全ての実験は、藤田医科大学内に設置されたバイオセーフティーレベル3(BSL3)の実験施設において、適切な封じ込め措置をとりながら行いました。実験後は、全ての器具、試薬を高圧蒸気滅菌(オートクレーブ)により完全に滅菌しています。
実験結果
右グラフは、湿度80%・55%の環境におけるそれぞれのTCID50の平均値を示したものです。
湿度80%では、日本の作業環境基準であるオゾンガス0.1ppm処理でもCT60(10時間後)で4.6%までウイルスの感染性が低減しました。

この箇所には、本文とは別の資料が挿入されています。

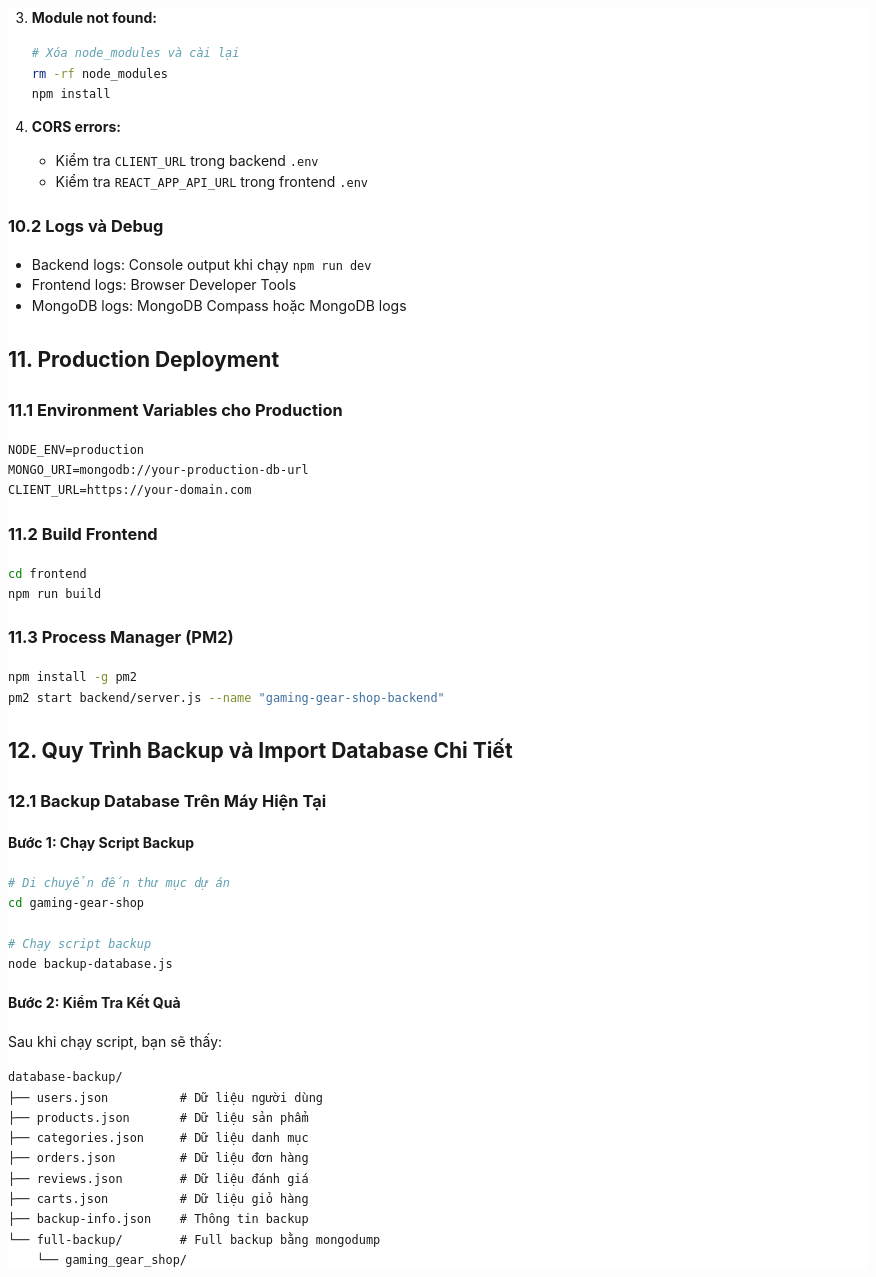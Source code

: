 3. **Module not found:**
   ```bash
   # Xóa node_modules và cài lại
   rm -rf node_modules
   npm install
   ```

4. **CORS errors:**
   - Kiểm tra `CLIENT_URL` trong backend `.env`
   - Kiểm tra `REACT_APP_API_URL` trong frontend `.env`

### 10.2 Logs và Debug
- Backend logs: Console output khi chạy `npm run dev`
- Frontend logs: Browser Developer Tools
- MongoDB logs: MongoDB Compass hoặc MongoDB logs

## 11. Production Deployment

### 11.1 Environment Variables cho Production
```env
NODE_ENV=production
MONGO_URI=mongodb://your-production-db-url
CLIENT_URL=https://your-domain.com
```

### 11.2 Build Frontend
```bash
cd frontend
npm run build
```

### 11.3 Process Manager (PM2)
```bash
npm install -g pm2
pm2 start backend/server.js --name "gaming-gear-shop-backend"
```

## 12. Quy Trình Backup và Import Database Chi Tiết

### 12.1 Backup Database Trên Máy Hiện Tại

#### Bước 1: Chạy Script Backup
```bash
# Di chuyển đến thư mục dự án
cd gaming-gear-shop

# Chạy script backup
node backup-database.js
```

#### Bước 2: Kiểm Tra Kết Quả
Sau khi chạy script, bạn sẽ thấy:
```
database-backup/
├── users.json          # Dữ liệu người dùng
├── products.json       # Dữ liệu sản phẩm
├── categories.json     # Dữ liệu danh mục
├── orders.json         # Dữ liệu đơn hàng
├── reviews.json        # Dữ liệu đánh giá
├── carts.json          # Dữ liệu giỏ hàng
├── backup-info.json    # Thông tin backup
└── full-backup/        # Full backup bằng mongodump
    └── gaming_gear_shop/
```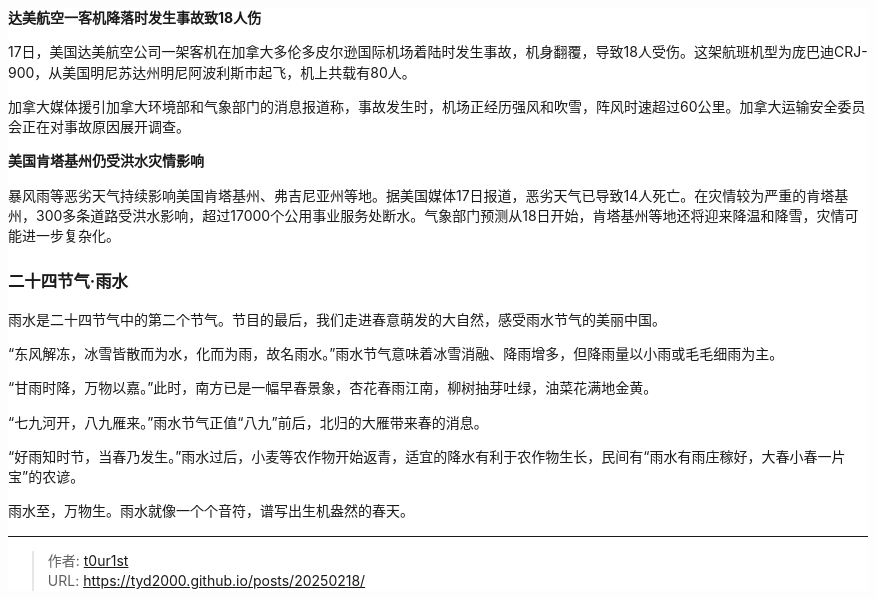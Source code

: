 **达美航空一客机降落时发生事故致18人伤**

17日，美国达美航空公司一架客机在加拿大多伦多皮尔逊国际机场着陆时发生事故，机身翻覆，导致18人受伤。这架航班机型为庞巴迪CRJ-900，从美国明尼苏达州明尼阿波利斯市起飞，机上共载有80人。

加拿大媒体援引加拿大环境部和气象部门的消息报道称，事故发生时，机场正经历强风和吹雪，阵风时速超过60公里。加拿大运输安全委员会正在对事故原因展开调查。

**美国肯塔基州仍受洪水灾情影响**

暴风雨等恶劣天气持续影响美国肯塔基州、弗吉尼亚州等地。据美国媒体17日报道，恶劣天气已导致14人死亡。在灾情较为严重的肯塔基州，300多条道路受洪水影响，超过17000个公用事业服务处断水。气象部门预测从18日开始，肯塔基州等地还将迎来降温和降雪，灾情可能进一步复杂化。

<iframe
    width="100%"
    height="450"
    src="https://content-static.cctvnews.cctv.com/snow-book/video.html?item_id=11635280277543698024&track_id=E3259C08-1915-4BED-B8E4-56E7E7C06ED1_778342251075"
></iframe>

### 二十四节气·雨水

雨水是二十四节气中的第二个节气。节目的最后，我们走进春意萌发的大自然，感受雨水节气的美丽中国。

“东风解冻，冰雪皆散而为水，化而为雨，故名雨水。”雨水节气意味着冰雪消融、降雨增多，但降雨量以小雨或毛毛细雨为主。

“甘雨时降，万物以嘉。”此时，南方已是一幅早春景象，杏花春雨江南，柳树抽芽吐绿，油菜花满地金黄。

“七九河开，八九雁来。”雨水节气正值“八九”前后，北归的大雁带来春的消息。

“好雨知时节，当春乃发生。”雨水过后，小麦等农作物开始返青，适宜的降水有利于农作物生长，民间有“雨水有雨庄稼好，大春小春一片宝”的农谚。

雨水至，万物生。雨水就像一个个音符，谱写出生机盎然的春天。

<iframe
    width="100%"
    height="450"
    src="https://content-static.cctvnews.cctv.com/snow-book/video.html?item_id=11913346723224854930&track_id=429C735E-CC3E-4CF9-BADC-8484322F19B5_778342256606"
></iframe>


---

> 作者: [t0ur1st](https://github.com/tyd2000)  
> URL: https://tyd2000.github.io/posts/20250218/  

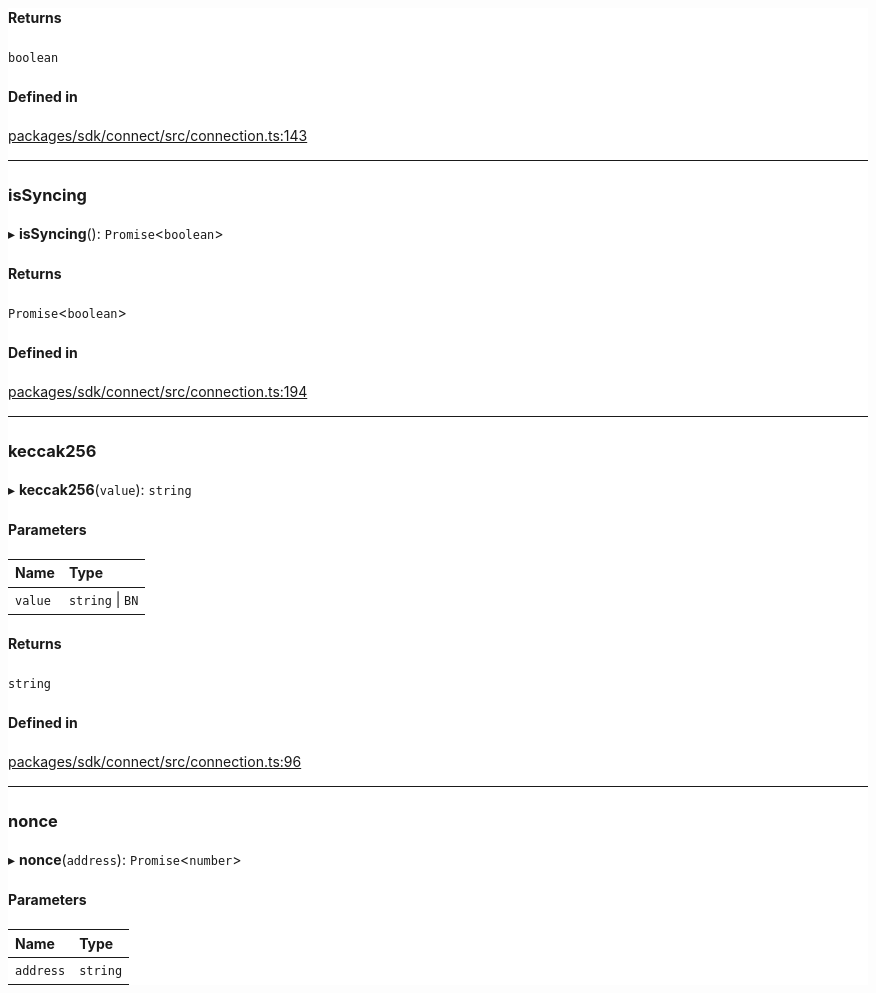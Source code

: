 #### Returns

`boolean`

#### Defined in

[packages/sdk/connect/src/connection.ts:143](https://github.com/celo-org/developer-tooling/blob/master/packages/sdk/connect/src/connection.ts#L143)

___

### isSyncing

▸ **isSyncing**(): `Promise`\<`boolean`\>

#### Returns

`Promise`\<`boolean`\>

#### Defined in

[packages/sdk/connect/src/connection.ts:194](https://github.com/celo-org/developer-tooling/blob/master/packages/sdk/connect/src/connection.ts#L194)

___

### keccak256

▸ **keccak256**(`value`): `string`

#### Parameters

| Name | Type |
| :------ | :------ |
| `value` | `string` \| `BN` |

#### Returns

`string`

#### Defined in

[packages/sdk/connect/src/connection.ts:96](https://github.com/celo-org/developer-tooling/blob/master/packages/sdk/connect/src/connection.ts#L96)

___

### nonce

▸ **nonce**(`address`): `Promise`\<`number`\>

#### Parameters

| Name | Type |
| :------ | :------ |
| `address` | `string` |
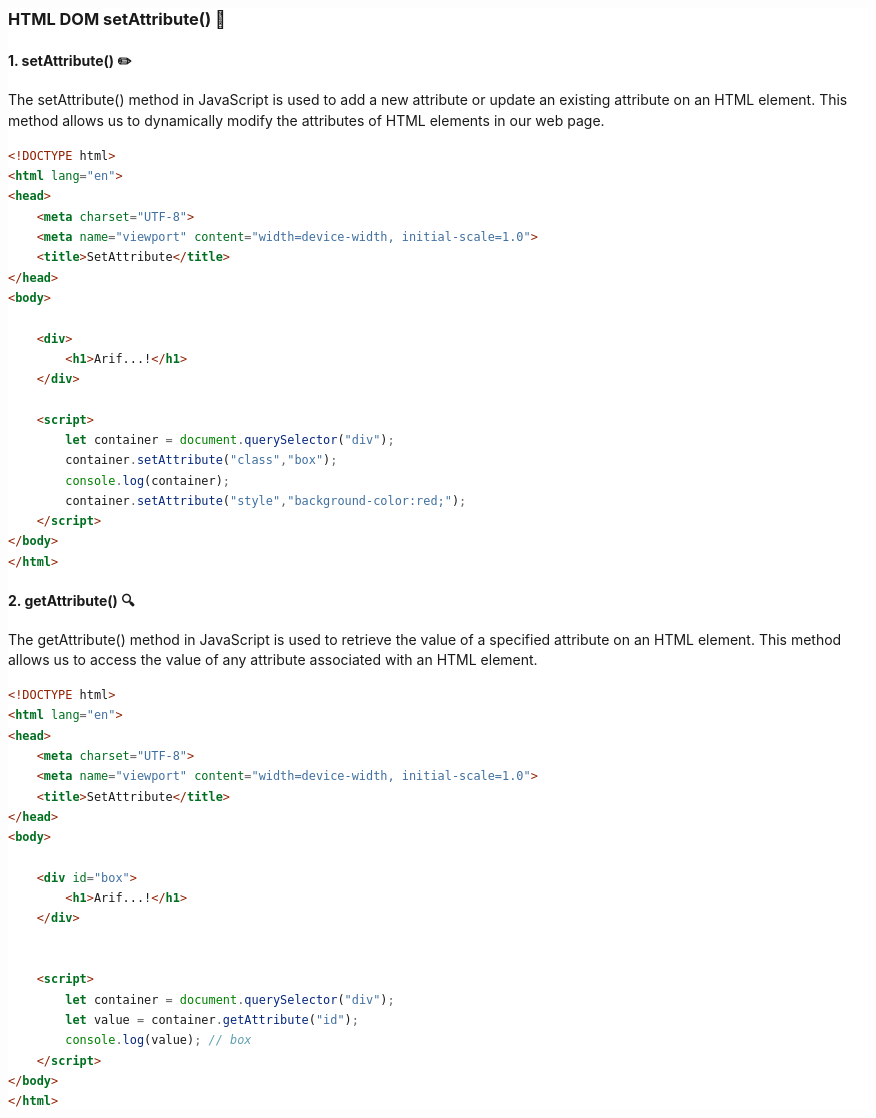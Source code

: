 ### HTML DOM setAttribute() 🔧

#### 1. setAttribute() ✏️
The setAttribute() method in JavaScript is used to add a new attribute or update an existing attribute on an HTML element. This method allows us to dynamically modify the attributes of HTML elements in our web page.
```html
<!DOCTYPE html>
<html lang="en">
<head>
    <meta charset="UTF-8">
    <meta name="viewport" content="width=device-width, initial-scale=1.0">
    <title>SetAttribute</title>
</head>
<body>
    
    <div>
        <h1>Arif...!</h1>
    </div>

    <script>
        let container = document.querySelector("div");
        container.setAttribute("class","box");
        console.log(container);
        container.setAttribute("style","background-color:red;");
    </script>
</body>
</html>
```

#### 2. getAttribute() 🔍

The getAttribute() method in JavaScript is used to retrieve the value of a specified attribute on an HTML element. This method allows us to access the value of any attribute associated with an HTML element.

```html
<!DOCTYPE html>
<html lang="en">
<head>
    <meta charset="UTF-8">
    <meta name="viewport" content="width=device-width, initial-scale=1.0">
    <title>SetAttribute</title>
</head>
<body>
    
    <div id="box">
        <h1>Arif...!</h1>
    </div>


    <script>
        let container = document.querySelector("div");
        let value = container.getAttribute("id");
        console.log(value); // box
    </script>
</body>
</html>
```
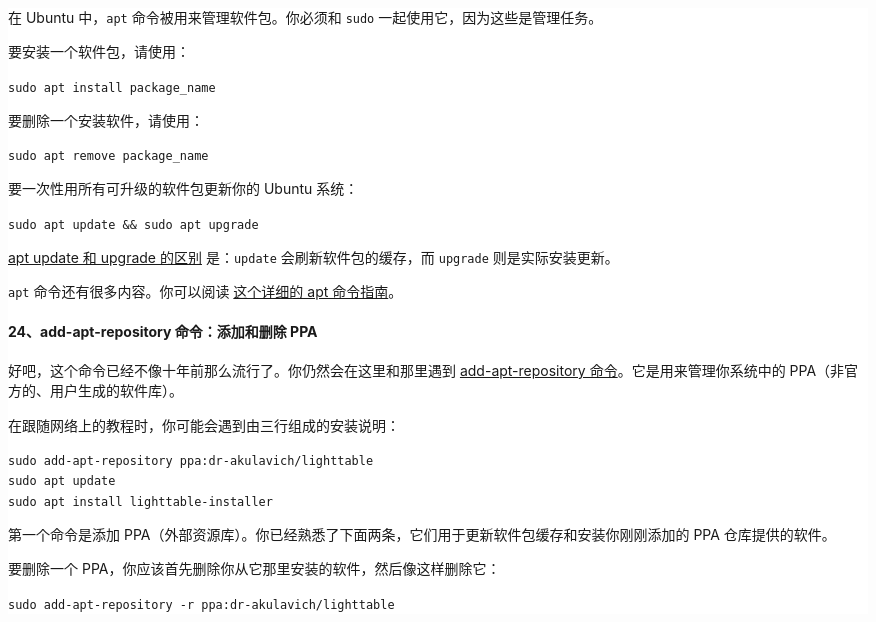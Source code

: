 
在 Ubuntu 中，`apt` 命令被用来管理软件包。你必须和 `sudo` 一起使用它，因为这些是管理任务。


要安装一个软件包，请使用：



```
sudo apt install package_name

```

要删除一个安装软件，请使用：



```
sudo apt remove package_name

```

要一次性用所有可升级的软件包更新你的 Ubuntu 系统：



```
sudo apt update && sudo apt upgrade

```

[apt update 和 upgrade 的区别](https://itsfoss.com/apt-update-vs-upgrade/) 是：`update` 会刷新软件包的缓存，而 `upgrade` 则是实际安装更新。


`apt` 命令还有很多内容。你可以阅读 [这个详细的 apt 命令指南](https://itsfoss.com/apt-command-guide/)。


#### 24、add-apt-repository 命令：添加和删除 PPA


好吧，这个命令已经不像十年前那么流行了。你仍然会在这里和那里遇到 [add-apt-repository 命令](https://itsfoss.com/add-apt-repository-command-not-found/)。它是用来管理你系统中的 PPA（非官方的、用户生成的软件库）。


在跟随网络上的教程时，你可能会遇到由三行组成的安装说明：



```
sudo add-apt-repository ppa:dr-akulavich/lighttable
sudo apt update
sudo apt install lighttable-installer

```

第一个命令是添加 PPA（外部资源库）。你已经熟悉了下面两条，它们用于更新软件包缓存和安装你刚刚添加的 PPA 仓库提供的软件。


要删除一个 PPA，你应该首先删除你从它那里安装的软件，然后像这样删除它：



```
sudo add-apt-repository -r ppa:dr-akulavich/lighttable

```
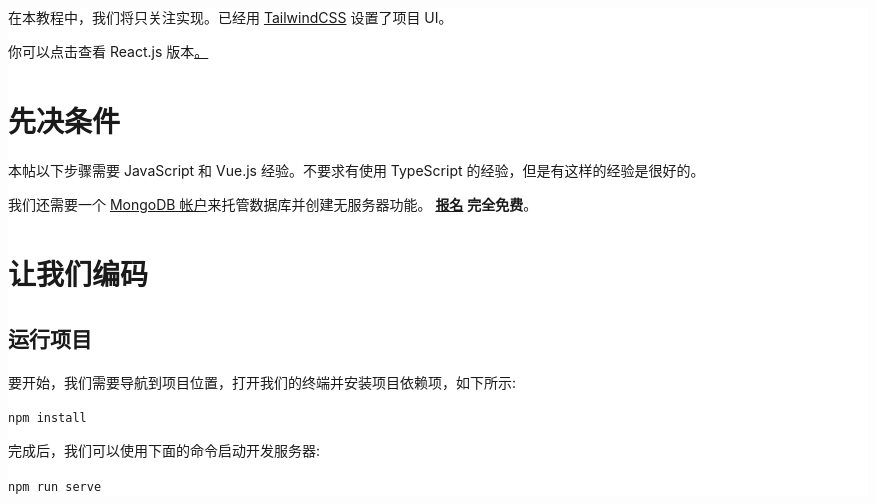 在本教程中，我们将只关注实现。已经用 [TailwindCSS](https://tailwindcss.com/) 设置了项目 UI。

你可以点击查看 React.js 版本[。](https://medium.com/javascript-in-plain-english/going-serverless-with-mongodb-realm-react-js-version-44b095832d59)

# 先决条件

本帖以下步骤需要 JavaScript 和 Vue.js 经验。不要求有使用 TypeScript 的经验，但是有这样的经验是很好的。

我们还需要一个 [MongoDB 帐户](https://www.mongodb.com/)来托管数据库并创建无服务器功能。 [**报名**](https://www.mongodb.com/cloud/atlas/register) **完全免费**。

# 让我们编码

## 运行项目

要开始，我们需要导航到项目位置，打开我们的终端并安装项目依赖项，如下所示:

`npm install`

完成后，我们可以使用下面的命令启动开发服务器:

`npm run serve`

より厳しいアメリカ食品医薬品局の基準であるオゾンガス0.05ppm処理で5.7%までウイルスの感染性が減少しました。
湿度が55%では、オゾンガスによる除染効果が減弱しましたが、オゾンガス0.1ppm処理では、CT24(4時間後)で53%まで感染性が半減しています。
※日本産業衛生学会は、作業環境基準としてのオゾン許容濃度を0.1ppm(労働者が1日8時間、週40時間浴びた場合の平均曝露濃度)と勧告しています。
考察
人体に無害とされる濃度のオゾンガスであっても、新型コロナウイルスの感染性を抑制する効果があることが、実験によって証明されました。特に湿度の高い条件では効果が高いことも明らかになりました。本研究は、特に湿度の高い部屋において、人がいる環境であっても継続的に低濃度オゾンガスを処理することで、新型コロナウイルスの伝播を低減できる可能性があることを示唆する世界初の基礎研究となりました。